Exercise objective:
Report every line of the listing below in which the string "powered" occurs.

Provided data:
---------------
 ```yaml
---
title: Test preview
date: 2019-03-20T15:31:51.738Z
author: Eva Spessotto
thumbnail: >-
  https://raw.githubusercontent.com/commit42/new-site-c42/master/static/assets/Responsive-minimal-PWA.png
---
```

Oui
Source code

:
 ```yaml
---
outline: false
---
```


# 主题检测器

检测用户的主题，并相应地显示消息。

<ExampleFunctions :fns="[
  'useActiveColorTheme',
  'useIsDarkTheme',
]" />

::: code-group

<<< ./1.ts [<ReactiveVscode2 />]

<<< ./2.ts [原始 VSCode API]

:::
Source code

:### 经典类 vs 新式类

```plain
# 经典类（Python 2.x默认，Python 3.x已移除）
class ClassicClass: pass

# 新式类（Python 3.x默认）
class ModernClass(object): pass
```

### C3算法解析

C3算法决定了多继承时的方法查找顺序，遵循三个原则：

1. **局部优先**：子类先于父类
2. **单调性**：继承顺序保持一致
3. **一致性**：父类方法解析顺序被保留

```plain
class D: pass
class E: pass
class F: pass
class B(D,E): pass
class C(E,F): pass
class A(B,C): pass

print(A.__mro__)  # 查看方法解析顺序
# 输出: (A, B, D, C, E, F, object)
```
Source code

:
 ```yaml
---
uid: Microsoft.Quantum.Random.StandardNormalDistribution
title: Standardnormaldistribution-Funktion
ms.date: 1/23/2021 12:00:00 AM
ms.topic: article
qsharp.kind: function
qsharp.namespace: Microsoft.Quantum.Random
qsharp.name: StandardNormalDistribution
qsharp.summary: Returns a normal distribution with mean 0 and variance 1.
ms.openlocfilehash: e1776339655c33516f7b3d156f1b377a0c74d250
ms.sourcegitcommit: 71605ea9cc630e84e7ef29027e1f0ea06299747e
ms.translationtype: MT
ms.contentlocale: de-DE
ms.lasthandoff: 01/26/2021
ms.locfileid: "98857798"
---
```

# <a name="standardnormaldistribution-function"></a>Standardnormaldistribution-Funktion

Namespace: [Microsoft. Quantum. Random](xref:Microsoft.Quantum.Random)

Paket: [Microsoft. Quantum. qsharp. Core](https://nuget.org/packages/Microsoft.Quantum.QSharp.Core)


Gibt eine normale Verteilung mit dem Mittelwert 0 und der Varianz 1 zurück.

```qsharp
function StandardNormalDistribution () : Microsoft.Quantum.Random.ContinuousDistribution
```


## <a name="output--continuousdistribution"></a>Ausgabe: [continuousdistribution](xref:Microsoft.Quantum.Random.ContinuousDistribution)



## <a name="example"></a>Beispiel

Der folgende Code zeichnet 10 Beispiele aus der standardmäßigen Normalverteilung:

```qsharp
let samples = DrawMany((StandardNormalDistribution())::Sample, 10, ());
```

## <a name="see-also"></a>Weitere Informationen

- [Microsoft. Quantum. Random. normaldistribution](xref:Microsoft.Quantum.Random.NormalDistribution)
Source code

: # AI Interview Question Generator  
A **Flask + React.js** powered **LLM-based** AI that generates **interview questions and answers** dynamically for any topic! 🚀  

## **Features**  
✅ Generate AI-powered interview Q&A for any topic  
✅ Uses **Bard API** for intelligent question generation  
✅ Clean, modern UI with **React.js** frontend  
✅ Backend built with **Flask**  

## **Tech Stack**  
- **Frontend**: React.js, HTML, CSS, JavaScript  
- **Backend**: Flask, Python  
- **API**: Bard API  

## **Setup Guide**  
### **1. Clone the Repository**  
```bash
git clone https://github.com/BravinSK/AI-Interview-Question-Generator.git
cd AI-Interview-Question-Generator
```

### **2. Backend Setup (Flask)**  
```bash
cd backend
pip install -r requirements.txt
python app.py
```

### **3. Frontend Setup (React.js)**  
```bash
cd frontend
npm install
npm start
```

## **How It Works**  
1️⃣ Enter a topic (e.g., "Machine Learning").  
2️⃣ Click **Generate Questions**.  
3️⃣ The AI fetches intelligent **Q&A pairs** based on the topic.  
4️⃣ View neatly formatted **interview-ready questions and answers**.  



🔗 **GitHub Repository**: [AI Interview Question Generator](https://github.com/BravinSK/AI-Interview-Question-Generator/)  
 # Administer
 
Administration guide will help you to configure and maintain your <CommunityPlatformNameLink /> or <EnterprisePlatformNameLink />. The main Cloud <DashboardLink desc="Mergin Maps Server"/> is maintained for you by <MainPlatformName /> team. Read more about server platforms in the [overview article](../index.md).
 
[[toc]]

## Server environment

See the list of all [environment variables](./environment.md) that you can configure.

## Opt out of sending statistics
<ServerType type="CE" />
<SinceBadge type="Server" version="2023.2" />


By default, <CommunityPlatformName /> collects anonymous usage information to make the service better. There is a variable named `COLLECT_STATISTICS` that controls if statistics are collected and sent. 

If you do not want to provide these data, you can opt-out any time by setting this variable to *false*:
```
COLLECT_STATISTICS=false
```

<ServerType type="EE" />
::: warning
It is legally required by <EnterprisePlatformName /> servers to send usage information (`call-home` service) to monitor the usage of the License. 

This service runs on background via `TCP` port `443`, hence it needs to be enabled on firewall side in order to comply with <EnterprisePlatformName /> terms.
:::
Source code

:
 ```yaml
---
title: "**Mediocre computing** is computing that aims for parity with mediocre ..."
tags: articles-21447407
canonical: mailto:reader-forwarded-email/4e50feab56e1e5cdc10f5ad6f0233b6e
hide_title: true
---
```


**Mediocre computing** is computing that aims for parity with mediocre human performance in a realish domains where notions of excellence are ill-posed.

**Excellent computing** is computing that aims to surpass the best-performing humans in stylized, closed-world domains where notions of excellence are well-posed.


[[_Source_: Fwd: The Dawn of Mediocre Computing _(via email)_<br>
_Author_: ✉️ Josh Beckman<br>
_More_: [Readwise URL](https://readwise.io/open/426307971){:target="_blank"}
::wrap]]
---------------
Response below:
A **Flask + React.js** powered **LLM-based** AI that generates **interview questions and answers** dynamically for any topic! 🚀  
✅ Generate AI-powered interview Q&A for any topic  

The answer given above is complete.